I’ve spent the past 13 years teaching college journalism students how to write more cleanly. Some struggle with writing because they learned it the wrong way. They learned that big words and complex sentences make you sound smart. They learned that you need to reach the assigned word count at all costs. They learned to trade their own voice for that of some imaginary all-knowing “essay voice” that isn’t natural. Also, their only audience has been their teacher, red pen in hand. A grader, while performing an important service, is not a substitute for a real reader.
A lot of my work at the university level involves undoing bad habits or unraveling misunderstandings. You need to know your audience, first. What does your audience want from you? Often the answer is entertainment and information. They want to enjoy reading, and they want to learn something.

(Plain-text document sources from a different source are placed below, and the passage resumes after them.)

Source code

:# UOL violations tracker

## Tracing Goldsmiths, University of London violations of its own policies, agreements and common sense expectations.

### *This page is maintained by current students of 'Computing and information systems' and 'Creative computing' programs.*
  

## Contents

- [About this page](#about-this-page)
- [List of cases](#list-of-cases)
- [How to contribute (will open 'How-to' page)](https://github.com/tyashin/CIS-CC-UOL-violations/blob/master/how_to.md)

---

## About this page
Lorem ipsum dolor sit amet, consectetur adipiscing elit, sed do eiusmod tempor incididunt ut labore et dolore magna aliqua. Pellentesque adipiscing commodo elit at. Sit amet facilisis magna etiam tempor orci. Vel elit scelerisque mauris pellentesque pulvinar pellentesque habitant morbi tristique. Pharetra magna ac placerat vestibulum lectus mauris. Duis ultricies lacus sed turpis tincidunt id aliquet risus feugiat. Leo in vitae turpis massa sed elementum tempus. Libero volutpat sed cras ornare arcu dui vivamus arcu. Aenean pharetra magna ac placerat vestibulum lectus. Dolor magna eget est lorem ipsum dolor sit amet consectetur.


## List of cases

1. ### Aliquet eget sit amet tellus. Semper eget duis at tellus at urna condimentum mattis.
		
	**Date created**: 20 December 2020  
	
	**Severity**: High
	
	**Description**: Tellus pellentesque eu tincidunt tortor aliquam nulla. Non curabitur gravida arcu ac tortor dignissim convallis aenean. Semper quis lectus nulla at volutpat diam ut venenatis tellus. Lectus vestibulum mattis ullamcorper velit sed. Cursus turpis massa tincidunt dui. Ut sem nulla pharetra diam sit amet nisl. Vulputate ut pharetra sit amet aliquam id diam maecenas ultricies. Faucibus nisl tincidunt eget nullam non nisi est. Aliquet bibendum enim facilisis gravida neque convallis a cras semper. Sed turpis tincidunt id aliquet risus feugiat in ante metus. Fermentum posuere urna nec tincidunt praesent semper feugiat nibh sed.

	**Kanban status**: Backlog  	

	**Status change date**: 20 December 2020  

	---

My students often start out articles with statements from Captain Obvious. For example, if the news is that astronomers captured the first image of the black hole at the center of the Milky Way, they’ll start their story with something like “The Milky Way is our galaxy, and it’s full of mystery.” Um, yeah. We know. BUT WHAT ABOUT THE FIRST PICTURE OF THE BLACK HOLE?! I think they’re scared to go near the heart of the topic. They’re scared to be an authority on something they just learned themselves. But that’s why research is important: It empowers you to overcome that issue.

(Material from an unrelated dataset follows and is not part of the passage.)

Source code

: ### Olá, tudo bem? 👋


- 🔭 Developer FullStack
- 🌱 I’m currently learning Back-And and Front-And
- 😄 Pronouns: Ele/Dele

Think about it this way, I tell them. If you have two friends, Logan and Riley, and they have been dating for three years and then Logan cheats on Riley with Taylor, you don’t rush up to your mutual friend and say: “Guess what? Logan and Riley have been together for three years!” You say: “Guess what?! Logan slept with Taylor and broke Riley’s heart.” You naturally know, in everyday gossip, not to lead with the background.
Of course, in fiction, you’re more than welcome to bury the lead. Burying the lead can be the whole point. Imagine if Shakespeare had been a journalist and started the play with Romeo and Juliet killing themselves. It would have been a one-line play. That’s why writers need to know the purpose of any piece of writing. Are you writing to inform a reader about what’s going on in the world or is your goal to captivate theatergoers with a wonderful love story and then deliver an emotional blow at the end that will ruin the rest of their day? (We news writers know how to ruin a day with tragedy, too, but we usually do it in the first sentence and then let you get on with your coffee and the Wordle.)

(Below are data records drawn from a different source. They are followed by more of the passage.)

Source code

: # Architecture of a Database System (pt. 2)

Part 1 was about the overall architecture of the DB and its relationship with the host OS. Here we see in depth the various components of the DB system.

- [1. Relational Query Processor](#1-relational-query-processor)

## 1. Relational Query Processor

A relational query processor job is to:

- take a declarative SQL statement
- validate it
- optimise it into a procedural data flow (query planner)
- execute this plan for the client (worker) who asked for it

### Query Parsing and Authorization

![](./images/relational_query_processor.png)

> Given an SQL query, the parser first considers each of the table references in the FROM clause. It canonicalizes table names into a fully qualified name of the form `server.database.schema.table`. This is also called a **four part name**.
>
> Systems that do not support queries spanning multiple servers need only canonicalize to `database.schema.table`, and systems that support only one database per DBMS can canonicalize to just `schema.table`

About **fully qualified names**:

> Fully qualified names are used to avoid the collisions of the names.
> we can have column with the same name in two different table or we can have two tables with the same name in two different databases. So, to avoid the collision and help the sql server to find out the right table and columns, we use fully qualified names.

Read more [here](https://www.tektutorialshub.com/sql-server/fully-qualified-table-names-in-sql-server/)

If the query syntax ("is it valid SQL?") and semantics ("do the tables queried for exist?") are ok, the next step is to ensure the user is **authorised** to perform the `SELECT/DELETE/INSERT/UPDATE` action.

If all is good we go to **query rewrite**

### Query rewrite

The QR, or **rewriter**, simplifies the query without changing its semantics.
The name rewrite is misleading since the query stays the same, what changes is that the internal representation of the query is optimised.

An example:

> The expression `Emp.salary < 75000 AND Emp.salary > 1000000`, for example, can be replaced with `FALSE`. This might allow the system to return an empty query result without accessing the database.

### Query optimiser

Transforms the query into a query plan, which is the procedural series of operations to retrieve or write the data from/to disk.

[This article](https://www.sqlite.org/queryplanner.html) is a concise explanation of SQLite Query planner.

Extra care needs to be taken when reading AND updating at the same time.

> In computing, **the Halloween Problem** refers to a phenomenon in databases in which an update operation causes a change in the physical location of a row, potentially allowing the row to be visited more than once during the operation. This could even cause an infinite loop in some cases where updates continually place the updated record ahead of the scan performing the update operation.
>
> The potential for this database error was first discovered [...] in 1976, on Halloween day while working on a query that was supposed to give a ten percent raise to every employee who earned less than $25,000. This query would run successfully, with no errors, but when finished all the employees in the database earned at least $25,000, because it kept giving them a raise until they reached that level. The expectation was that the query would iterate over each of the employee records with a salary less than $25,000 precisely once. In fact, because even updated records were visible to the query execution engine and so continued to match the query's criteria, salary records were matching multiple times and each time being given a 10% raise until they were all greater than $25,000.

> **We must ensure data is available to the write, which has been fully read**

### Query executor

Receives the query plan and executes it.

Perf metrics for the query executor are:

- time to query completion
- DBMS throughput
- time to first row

Sometimes students want to lead with the date or place. They want to write: “On Saturday, in Chicago, 500 people marched in protest against deep dish pizza.” But what if every article in the paper on any given day started with the date and place? Then every article in Sunday’s Chicago Tribune would lead: “On Saturday, in Chicago.”
Tell the readers something new. Be specific. Give them details. Make it pop.
Usually, this means you have to use more than just what’s in your head. Much to my students’ chagrin, you often need to do research or conduct interviews.
Even for this silly first-person blog post, I had to look stuff up so I could make accurate references that helped illustrate points. I Googled Faulkner to make sure I remembered him correctly. After all, it’s been a while since I read half of “Absalom, Absalom!” before abandoning it. I re-read the story about the black hole to make sure that was the first image and not just the first good one. I even searched “gender neutral names” because I wanted to be inclusive in my hypothetical love triangle example.
If you want to reach readers, you need new information and an original voice. Know your audience, your purpose and yourself, and you’ll be good to go.